Private Use Area (PUA) characters are reserved ranges in Unicode whose interpretation is not specified by any encoding standard. Their meaning is determined entirely by private agreement between cooperating parties—such as a font vendor and its users. This means that a PUA character that renders as a custom icon in one font may appear as a blank square, a question mark, or a completely different glyph when that specific font is unavailable.
This warning commonly appears when using icon fonts like older versions of Font Awesome, Material Icons, or custom symbol fonts. These fonts map their icons to PUA code points. While this approach works visually when the font loads correctly, it creates several problems:
- Accessibility: Screen readers cannot interpret PUA characters meaningfully.
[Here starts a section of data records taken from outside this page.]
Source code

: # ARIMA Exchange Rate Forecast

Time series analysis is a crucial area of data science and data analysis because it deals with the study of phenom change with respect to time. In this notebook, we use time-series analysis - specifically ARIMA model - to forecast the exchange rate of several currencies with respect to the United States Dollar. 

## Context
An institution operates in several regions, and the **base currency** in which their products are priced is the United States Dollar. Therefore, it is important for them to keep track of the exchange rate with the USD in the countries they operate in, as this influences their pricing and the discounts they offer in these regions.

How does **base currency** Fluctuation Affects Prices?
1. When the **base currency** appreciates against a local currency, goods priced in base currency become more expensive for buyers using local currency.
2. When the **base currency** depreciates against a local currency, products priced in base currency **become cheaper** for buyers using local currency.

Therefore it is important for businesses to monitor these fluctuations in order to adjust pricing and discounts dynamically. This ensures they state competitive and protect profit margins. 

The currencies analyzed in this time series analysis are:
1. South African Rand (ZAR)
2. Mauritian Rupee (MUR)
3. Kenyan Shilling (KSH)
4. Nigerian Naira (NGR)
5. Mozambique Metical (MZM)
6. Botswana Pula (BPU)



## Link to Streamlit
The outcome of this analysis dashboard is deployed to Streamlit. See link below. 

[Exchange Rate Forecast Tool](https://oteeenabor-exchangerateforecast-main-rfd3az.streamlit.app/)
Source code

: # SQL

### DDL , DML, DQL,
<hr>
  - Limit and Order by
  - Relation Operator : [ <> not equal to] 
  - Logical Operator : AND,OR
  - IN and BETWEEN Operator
A visually impaired user may hear nothing, hear “private use area character,” or hear an unrelated description depending on their assistive technology.
- Portability: If the associated font fails to load (due to network issues, content security policies, or user preferences), the characters become meaningless boxes or blank spaces.
- Interoperability: Copy-pasting text containing PUA characters into another application, email client, or document will likely produce garbled or missing content since the receiving system won’t know how to interpret those code points.
- Standards compliance: The W3C and Unicode Consortium both recommend against using PUA characters in publicly exchanged documents for exactly these reasons.
Sometimes PUA characters sneak into your HTML unintentionally—through copy-pasting from word processors, PDFs, or design tools that use custom encodings. Other times, they are inserted deliberately via CSS content properties or HTML entities by icon font libraries.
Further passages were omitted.